The queue for messages:
Message rate, size, etc.
Needs for Test Environments
The test environment must rely on the type of application that you are testing. The test environment for large data testing should include the test environment.
A large amount of data should have enough space for storage and processing.
A cluster with distributed nodes and data should be present.
To maintain high performance, it should have minimal CPU and memory use.

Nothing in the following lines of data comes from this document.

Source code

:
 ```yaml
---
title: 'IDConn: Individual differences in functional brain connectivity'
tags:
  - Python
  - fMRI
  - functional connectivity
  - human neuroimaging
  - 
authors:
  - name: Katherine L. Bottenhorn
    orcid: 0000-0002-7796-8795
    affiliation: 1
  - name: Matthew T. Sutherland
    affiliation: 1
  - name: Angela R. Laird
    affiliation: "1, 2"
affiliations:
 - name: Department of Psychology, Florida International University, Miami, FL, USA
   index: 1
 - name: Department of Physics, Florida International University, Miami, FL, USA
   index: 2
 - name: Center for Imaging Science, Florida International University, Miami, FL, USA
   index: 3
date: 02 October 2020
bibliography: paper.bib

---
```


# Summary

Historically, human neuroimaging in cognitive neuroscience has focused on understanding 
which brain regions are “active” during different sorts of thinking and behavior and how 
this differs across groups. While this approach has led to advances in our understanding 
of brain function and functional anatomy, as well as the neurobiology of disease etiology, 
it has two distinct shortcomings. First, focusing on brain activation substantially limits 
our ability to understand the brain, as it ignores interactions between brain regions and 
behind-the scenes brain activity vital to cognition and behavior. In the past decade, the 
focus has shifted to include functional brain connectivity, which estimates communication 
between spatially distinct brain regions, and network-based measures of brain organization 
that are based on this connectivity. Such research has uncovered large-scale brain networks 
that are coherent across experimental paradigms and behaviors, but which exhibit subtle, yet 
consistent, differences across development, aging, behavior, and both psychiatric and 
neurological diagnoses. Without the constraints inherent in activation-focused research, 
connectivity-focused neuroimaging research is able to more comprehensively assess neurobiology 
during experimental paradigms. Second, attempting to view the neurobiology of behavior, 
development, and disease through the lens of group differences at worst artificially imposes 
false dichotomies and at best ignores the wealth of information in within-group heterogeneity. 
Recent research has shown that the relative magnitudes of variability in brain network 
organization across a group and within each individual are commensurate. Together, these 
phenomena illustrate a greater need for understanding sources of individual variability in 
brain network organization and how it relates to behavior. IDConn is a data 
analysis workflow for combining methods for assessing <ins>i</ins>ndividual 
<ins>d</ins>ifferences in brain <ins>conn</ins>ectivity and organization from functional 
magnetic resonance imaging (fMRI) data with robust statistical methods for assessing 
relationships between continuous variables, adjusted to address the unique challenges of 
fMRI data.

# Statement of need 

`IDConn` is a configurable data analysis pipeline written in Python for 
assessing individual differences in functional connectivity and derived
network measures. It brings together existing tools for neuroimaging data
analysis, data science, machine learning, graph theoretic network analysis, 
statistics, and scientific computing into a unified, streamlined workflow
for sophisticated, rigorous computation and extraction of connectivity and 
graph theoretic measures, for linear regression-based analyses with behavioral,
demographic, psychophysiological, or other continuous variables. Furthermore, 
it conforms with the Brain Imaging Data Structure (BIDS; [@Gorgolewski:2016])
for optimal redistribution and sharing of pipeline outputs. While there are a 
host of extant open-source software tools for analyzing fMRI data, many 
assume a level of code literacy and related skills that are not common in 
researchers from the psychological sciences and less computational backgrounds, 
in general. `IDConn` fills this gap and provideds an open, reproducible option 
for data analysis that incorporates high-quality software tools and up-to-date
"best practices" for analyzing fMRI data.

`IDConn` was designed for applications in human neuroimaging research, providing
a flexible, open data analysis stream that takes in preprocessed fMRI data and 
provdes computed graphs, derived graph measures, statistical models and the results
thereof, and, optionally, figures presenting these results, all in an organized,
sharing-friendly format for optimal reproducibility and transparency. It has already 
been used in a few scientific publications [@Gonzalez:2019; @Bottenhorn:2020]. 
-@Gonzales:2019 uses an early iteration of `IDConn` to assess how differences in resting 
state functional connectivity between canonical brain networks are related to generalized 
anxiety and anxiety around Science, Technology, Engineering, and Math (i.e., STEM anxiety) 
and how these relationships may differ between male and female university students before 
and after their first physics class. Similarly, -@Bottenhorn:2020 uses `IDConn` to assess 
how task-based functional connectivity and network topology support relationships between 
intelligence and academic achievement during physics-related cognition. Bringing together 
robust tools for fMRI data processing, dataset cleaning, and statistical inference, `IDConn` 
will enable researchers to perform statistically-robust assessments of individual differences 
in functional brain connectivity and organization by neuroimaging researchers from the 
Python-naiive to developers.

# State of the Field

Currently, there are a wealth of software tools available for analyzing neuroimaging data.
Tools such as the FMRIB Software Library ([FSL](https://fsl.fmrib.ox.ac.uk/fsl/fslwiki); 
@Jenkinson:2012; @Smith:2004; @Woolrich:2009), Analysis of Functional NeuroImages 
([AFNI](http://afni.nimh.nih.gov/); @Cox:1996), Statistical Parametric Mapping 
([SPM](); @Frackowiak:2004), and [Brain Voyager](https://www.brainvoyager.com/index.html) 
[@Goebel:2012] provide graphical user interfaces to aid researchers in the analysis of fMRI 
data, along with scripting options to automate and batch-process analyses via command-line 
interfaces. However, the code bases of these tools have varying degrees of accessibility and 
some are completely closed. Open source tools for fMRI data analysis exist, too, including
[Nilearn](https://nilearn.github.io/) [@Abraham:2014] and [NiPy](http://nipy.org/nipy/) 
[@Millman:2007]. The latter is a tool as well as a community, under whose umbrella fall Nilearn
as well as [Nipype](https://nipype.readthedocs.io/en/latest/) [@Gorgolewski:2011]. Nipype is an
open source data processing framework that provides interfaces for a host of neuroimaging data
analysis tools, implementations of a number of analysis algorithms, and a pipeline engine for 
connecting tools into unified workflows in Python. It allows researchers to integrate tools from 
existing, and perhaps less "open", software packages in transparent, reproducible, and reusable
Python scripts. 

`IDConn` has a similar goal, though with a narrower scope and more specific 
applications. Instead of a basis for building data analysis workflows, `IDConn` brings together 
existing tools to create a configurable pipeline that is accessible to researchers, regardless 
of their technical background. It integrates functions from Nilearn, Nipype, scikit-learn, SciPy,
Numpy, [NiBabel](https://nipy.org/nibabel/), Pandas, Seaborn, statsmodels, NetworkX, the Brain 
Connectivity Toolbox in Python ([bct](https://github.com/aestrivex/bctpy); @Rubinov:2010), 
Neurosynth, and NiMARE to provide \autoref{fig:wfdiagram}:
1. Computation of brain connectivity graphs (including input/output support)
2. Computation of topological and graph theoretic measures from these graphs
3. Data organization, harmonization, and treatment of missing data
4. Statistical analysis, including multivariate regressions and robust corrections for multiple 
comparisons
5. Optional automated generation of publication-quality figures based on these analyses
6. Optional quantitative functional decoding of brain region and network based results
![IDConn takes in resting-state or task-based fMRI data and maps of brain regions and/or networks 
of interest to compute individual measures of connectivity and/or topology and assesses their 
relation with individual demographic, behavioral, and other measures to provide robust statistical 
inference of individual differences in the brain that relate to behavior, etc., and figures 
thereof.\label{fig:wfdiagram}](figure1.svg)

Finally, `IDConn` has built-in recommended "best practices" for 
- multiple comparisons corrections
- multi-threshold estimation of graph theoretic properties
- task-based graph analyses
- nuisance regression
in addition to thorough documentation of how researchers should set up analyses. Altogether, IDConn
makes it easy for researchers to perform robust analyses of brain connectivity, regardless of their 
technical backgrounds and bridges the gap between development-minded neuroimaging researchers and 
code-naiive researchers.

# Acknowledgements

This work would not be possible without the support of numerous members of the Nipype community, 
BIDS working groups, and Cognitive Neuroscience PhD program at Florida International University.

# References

Large Data Research Issues
The automation
Big data automation research needs someone who has professional knowledge. Automated tools are often not designed to deal with unforeseen issues that occur during research.
Virtualization
It is one of the main stages of research. In real-time, large data testing, virtual machine latency causes timing issues. Managing images in this technology is also a concern.
Broad Dataset
You need to check more data and do so more quickly.
Need to automate the effort for testing
The need to be able to test through multiple platforms
Challenges with Performance Testing
Diverse technology set:
Each sub-component is part of various technologies and needs isolation testing.
Unavailability of specialized tools:
End-to-end testing can not be done by a single instrument. NoSQL would not work for message queues, for instance,
Test Scripting:
The creation of test scenarios and test cases involves a high degree of scripting.
Test environment:
Because of the huge data size, it requires a specific test environment.
Monitoring Solution:
Few solutions can monitor the whole environment.
Diagnostic Approach:
To drill down the output bottleneck areas, a personalized solution needs to create.